THE TASK: Pictures do not belong in the copy, so please give every entry below again exactly.

EXTRACTED ENTRIES:
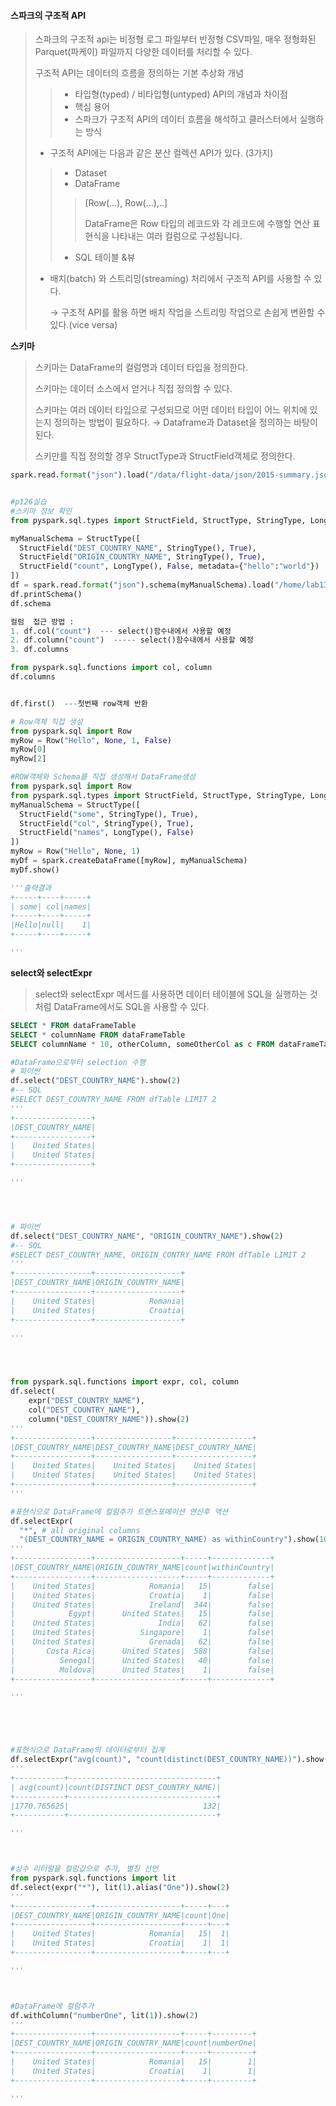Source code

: #### 스파크의 구조적 API 

> 스파크의 구조적 api는 비정형 로그 파일부터 반정형 CSV파일, 매우 정형화된 Parquet(파케이) 파일까지 다양한 데이터를 처리할 수 있다.
>
> 구조적 API는 데이터의 흐름을 정의하는 기본 추상화 개념 
>
> > * 타입형(typed) / 비타입형(untyped) API의 개념과 차이점 
> > * 핵심 용어 
> > * 스파크가 구조적 API의 데이터 흐름을 해석하고 클러스터에서 실행하는 방식 
>
> - 구조적 API에는 다음과 같은 분산 컬렉션 API가 있다. (3가지)
>
> > * Dataset
> > * DataFrame
> >
> > > [Row(...), Row(...),..]
> > >
> > > DataFrame은 Row 타입의 레코드와 각 레코드에 수행할 연산 표현식을 나타내는 여러 컬럼으로 구성됩니다.
> >
> > * SQL 테이블 &뷰
>
> * 배치(batch) 와 스트리밍(streaming) 처리에서 구조적 API를 사용할 수 있다. 
>
>   → 구조적 API를 활용 하면 배치 작업을 스트리밍 작업으로 손쉽게 변환할 수 있다.(vice versa)



**스키마**

> 스키마는 DataFrame의 컬럼명과 데이터 타입을 정의한다. 
>
> 스키마는 데이터 소스에서 얻거나 직접 정의할 수 있다. 
>
> 스키마는 여러 데이터 타입으로 구성되므로 어떤 데이터 타입이 어느 위치에 있는지 정의하는 방법이 필요하다. → Dataframe과 Dataset을 정의하는 바탕이 된다. 
>
> 스키만를 직접 정의할 경우 StructType과 StructField객체로 정의한다. 

``` python
spark.read.format("json").load("/data/flight-data/json/2015-summary.json").schema


#p126실습
#스키마 정보 확인
from pyspark.sql.types import StructField, StructType, StringType, LongType

myManualSchema = StructType([
  StructField("DEST_COUNTRY_NAME", StringType(), True),
  StructField("ORIGIN_COUNTRY_NAME", StringType(), True),
  StructField("count", LongType(), False, metadata={"hello":"world"})
])
df = spark.read.format("json").schema(myManualSchema).load("/home/lab13/data/2015-summary.json")
df.printSchema()
df.schema

컬럼  접근 방법 :
1. df.col("count")  --- select()함수내에서 사용할 예정
2. df.column("count")  ----- select()함수내에서 사용할 예정
3. df.columns

from pyspark.sql.functions import col, column
df.columns 


df.first()  ---첫번째 row객체 반환

# Row객체 직접 생성
from pyspark.sql import Row
myRow = Row("Hello", None, 1, False)    
myRow[0]
myRow[2]

#ROW객체와 Schema를 직접 생성해서 DataFrame생성
from pyspark.sql import Row
from pyspark.sql.types import StructField, StructType, StringType, LongType
myManualSchema = StructType([
  StructField("some", StringType(), True),
  StructField("col", StringType(), True),
  StructField("names", LongType(), False)
])
myRow = Row("Hello", None, 1)
myDf = spark.createDataFrame([myRow], myManualSchema)
myDf.show()

'''출력결과
+-----+----+-----+
| some| col|names|
+-----+----+-----+
|Hello|null|    1|
+-----+----+-----+

'''
```

**select와 selectExpr**

> select와 selectExpr 메서드를 사용하면 데이터 테이블에  SQL을 실행하는 것처럼 DataFrame에서도 SQL을 사용할 수 있다. 

```SQL
SELECT * FROM dataFrameTable
SELECT * columnName FROM dataFrameTable
SELECT columnName * 10, otherColumn, someOtherCol as c FROM dataFrameTable
```

``` python
#DataFrame으로부터 selection 수행
# 파이썬
df.select("DEST_COUNTRY_NAME").show(2)
#-- SQL
#SELECT DEST_COUNTRY_NAME FROM dfTable LIMIT 2
'''
+-----------------+
|DEST_COUNTRY_NAME|
+-----------------+
|    United States|
|    United States|
+-----------------+

'''




# 파이썬
df.select("DEST_COUNTRY_NAME", "ORIGIN_COUNTRY_NAME").show(2)
#-- SQL
#SELECT DEST_COUNTRY_NAME, ORIGIN_CONTRY_NAME FROM dfTable LIMIT 2
'''
+-----------------+-------------------+
|DEST_COUNTRY_NAME|ORIGIN_COUNTRY_NAME|
+-----------------+-------------------+
|    United States|            Romania|
|    United States|            Croatia|
+-----------------+-------------------+

'''




from pyspark.sql.functions import expr, col, column
df.select(
    expr("DEST_COUNTRY_NAME"),
    col("DEST_COUNTRY_NAME"),
    column("DEST_COUNTRY_NAME")).show(2)
'''
+-----------------+-----------------+-----------------+
|DEST_COUNTRY_NAME|DEST_COUNTRY_NAME|DEST_COUNTRY_NAME|
+-----------------+-----------------+-----------------+
|    United States|    United States|    United States|
|    United States|    United States|    United States|
+-----------------+-----------------+-----------------+
'''

```

```python
#표현식으로 DataFrame에 컬럼추가 트랜스포메이션 연산후 액션
df.selectExpr(
  "*", # all original columns
  "(DEST_COUNTRY_NAME = ORIGIN_COUNTRY_NAME) as withinCountry").show(10)
'''
+-----------------+-------------------+-----+-------------+
|DEST_COUNTRY_NAME|ORIGIN_COUNTRY_NAME|count|withinCountry|
+-----------------+-------------------+-----+-------------+
|    United States|            Romania|   15|        false|
|    United States|            Croatia|    1|        false|
|    United States|            Ireland|  344|        false|
|            Egypt|      United States|   15|        false|
|    United States|              India|   62|        false|
|    United States|          Singapore|    1|        false|
|    United States|            Grenada|   62|        false|
|       Costa Rica|      United States|  588|        false|
|          Senegal|      United States|   40|        false|
|          Moldova|      United States|    1|        false|
+-----------------+-------------------+-----+-------------+

'''





#표현식으로 DataFrame의 데이터로부터 집계
df.selectExpr("avg(count)", "count(distinct(DEST_COUNTRY_NAME))").show(2)
'''
+-----------+---------------------------------+
| avg(count)|count(DISTINCT DEST_COUNTRY_NAME)|
+-----------+---------------------------------+
|1770.765625|                              132|
+-----------+---------------------------------+

'''



#상수 리터럴을 컬럼값으로 추가, 별칭 선언
from pyspark.sql.functions import lit
df.select(expr("*"), lit(1).alias("One")).show(2)
'''
+-----------------+-------------------+-----+---+
|DEST_COUNTRY_NAME|ORIGIN_COUNTRY_NAME|count|One|
+-----------------+-------------------+-----+---+
|    United States|            Romania|   15|  1|
|    United States|            Croatia|    1|  1|
+-----------------+-------------------+-----+---+

'''



#DataFrame에 컬럼추가
df.withColumn("numberOne", lit(1)).show(2)
'''
+-----------------+-------------------+-----+---------+
|DEST_COUNTRY_NAME|ORIGIN_COUNTRY_NAME|count|numberOne|
+-----------------+-------------------+-----+---------+
|    United States|            Romania|   15|        1|
|    United States|            Croatia|    1|        1|
+-----------------+-------------------+-----+---------+

'''
```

ANSWER SPACE:
Source code

: #### 스파크의 구조적 API 

> 스파크의 구조적 api는 비정형 로그 파일부터 반정형 CSV파일, 매우 정형화된 Parquet(파케이) 파일까지 다양한 데이터를 처리할 수 있다.
>
> 구조적 API는 데이터의 흐름을 정의하는 기본 추상화 개념 
>
> > * 타입형(typed) / 비타입형(untyped) API의 개념과 차이점 
> > * 핵심 용어 
> > * 스파크가 구조적 API의 데이터 흐름을 해석하고 클러스터에서 실행하는 방식 
>
> - 구조적 API에는 다음과 같은 분산 컬렉션 API가 있다. (3가지)
>
> > * Dataset
> > * DataFrame
> >
> > > [Row(...), Row(...),..]
> > >
> > > DataFrame은 Row 타입의 레코드와 각 레코드에 수행할 연산 표현식을 나타내는 여러 컬럼으로 구성됩니다.
> >
> > * SQL 테이블 &뷰
>
> * 배치(batch) 와 스트리밍(streaming) 처리에서 구조적 API를 사용할 수 있다. 
>
>   → 구조적 API를 활용 하면 배치 작업을 스트리밍 작업으로 손쉽게 변환할 수 있다.(vice versa)



**스키마**

> 스키마는 DataFrame의 컬럼명과 데이터 타입을 정의한다. 
>
> 스키마는 데이터 소스에서 얻거나 직접 정의할 수 있다. 
>
> 스키마는 여러 데이터 타입으로 구성되므로 어떤 데이터 타입이 어느 위치에 있는지 정의하는 방법이 필요하다. → Dataframe과 Dataset을 정의하는 바탕이 된다. 
>
> 스키만를 직접 정의할 경우 StructType과 StructField객체로 정의한다. 

``` python
spark.read.format("json").load("/data/flight-data/json/2015-summary.json").schema


#p126실습
#스키마 정보 확인
from pyspark.sql.types import StructField, StructType, StringType, LongType

myManualSchema = StructType([
  StructField("DEST_COUNTRY_NAME", StringType(), True),
  StructField("ORIGIN_COUNTRY_NAME", StringType(), True),
  StructField("count", LongType(), False, metadata={"hello":"world"})
])
df = spark.read.format("json").schema(myManualSchema).load("/home/lab13/data/2015-summary.json")
df.printSchema()
df.schema

컬럼  접근 방법 :
1. df.col("count")  --- select()함수내에서 사용할 예정
2. df.column("count")  ----- select()함수내에서 사용할 예정
3. df.columns

from pyspark.sql.functions import col, column
df.columns 


df.first()  ---첫번째 row객체 반환

# Row객체 직접 생성
from pyspark.sql import Row
myRow = Row("Hello", None, 1, False)    
myRow[0]
myRow[2]

#ROW객체와 Schema를 직접 생성해서 DataFrame생성
from pyspark.sql import Row
from pyspark.sql.types import StructField, StructType, StringType, LongType
myManualSchema = StructType([
  StructField("some", StringType(), True),
  StructField("col", StringType(), True),
  StructField("names", LongType(), False)
])
myRow = Row("Hello", None, 1)
myDf = spark.createDataFrame([myRow], myManualSchema)
myDf.show()

'''출력결과
+-----+----+-----+
| some| col|names|
+-----+----+-----+
|Hello|null|    1|
+-----+----+-----+

'''
```

**select와 selectExpr**

> select와 selectExpr 메서드를 사용하면 데이터 테이블에  SQL을 실행하는 것처럼 DataFrame에서도 SQL을 사용할 수 있다. 

```SQL
SELECT * FROM dataFrameTable
SELECT * columnName FROM dataFrameTable
SELECT columnName * 10, otherColumn, someOtherCol as c FROM dataFrameTable
```

``` python
#DataFrame으로부터 selection 수행
# 파이썬
df.select("DEST_COUNTRY_NAME").show(2)
#-- SQL
#SELECT DEST_COUNTRY_NAME FROM dfTable LIMIT 2
'''
+-----------------+
|DEST_COUNTRY_NAME|
+-----------------+
|    United States|
|    United States|
+-----------------+

'''




# 파이썬
df.select("DEST_COUNTRY_NAME", "ORIGIN_COUNTRY_NAME").show(2)
#-- SQL
#SELECT DEST_COUNTRY_NAME, ORIGIN_CONTRY_NAME FROM dfTable LIMIT 2
'''
+-----------------+-------------------+
|DEST_COUNTRY_NAME|ORIGIN_COUNTRY_NAME|
+-----------------+-------------------+
|    United States|            Romania|
|    United States|            Croatia|
+-----------------+-------------------+

'''




from pyspark.sql.functions import expr, col, column
df.select(
    expr("DEST_COUNTRY_NAME"),
    col("DEST_COUNTRY_NAME"),
    column("DEST_COUNTRY_NAME")).show(2)
'''
+-----------------+-----------------+-----------------+
|DEST_COUNTRY_NAME|DEST_COUNTRY_NAME|DEST_COUNTRY_NAME|
+-----------------+-----------------+-----------------+
|    United States|    United States|    United States|
|    United States|    United States|    United States|
+-----------------+-----------------+-----------------+
'''

```

```python
#표현식으로 DataFrame에 컬럼추가 트랜스포메이션 연산후 액션
df.selectExpr(
  "*", # all original columns
  "(DEST_COUNTRY_NAME = ORIGIN_COUNTRY_NAME) as withinCountry").show(10)
'''
+-----------------+-------------------+-----+-------------+
|DEST_COUNTRY_NAME|ORIGIN_COUNTRY_NAME|count|withinCountry|
+-----------------+-------------------+-----+-------------+
|    United States|            Romania|   15|        false|
|    United States|            Croatia|    1|        false|
|    United States|            Ireland|  344|        false|
|            Egypt|      United States|   15|        false|
|    United States|              India|   62|        false|
|    United States|          Singapore|    1|        false|
|    United States|            Grenada|   62|        false|
|       Costa Rica|      United States|  588|        false|
|          Senegal|      United States|   40|        false|
|          Moldova|      United States|    1|        false|
+-----------------+-------------------+-----+-------------+

'''





#표현식으로 DataFrame의 데이터로부터 집계
df.selectExpr("avg(count)", "count(distinct(DEST_COUNTRY_NAME))").show(2)
'''
+-----------+---------------------------------+
| avg(count)|count(DISTINCT DEST_COUNTRY_NAME)|
+-----------+---------------------------------+
|1770.765625|                              132|
+-----------+---------------------------------+

'''



#상수 리터럴을 컬럼값으로 추가, 별칭 선언
from pyspark.sql.functions import lit
df.select(expr("*"), lit(1).alias("One")).show(2)
'''
+-----------------+-------------------+-----+---+
|DEST_COUNTRY_NAME|ORIGIN_COUNTRY_NAME|count|One|
+-----------------+-------------------+-----+---+
|    United States|            Romania|   15|  1|
|    United States|            Croatia|    1|  1|
+-----------------+-------------------+-----+---+

'''



#DataFrame에 컬럼추가
df.withColumn("numberOne", lit(1)).show(2)
'''
+-----------------+-------------------+-----+---------+
|DEST_COUNTRY_NAME|ORIGIN_COUNTRY_NAME|count|numberOne|
+-----------------+-------------------+-----+---------+
|    United States|            Romania|   15|        1|
|    United States|            Croatia|    1|        1|
+-----------------+-------------------+-----+---------+

'''
```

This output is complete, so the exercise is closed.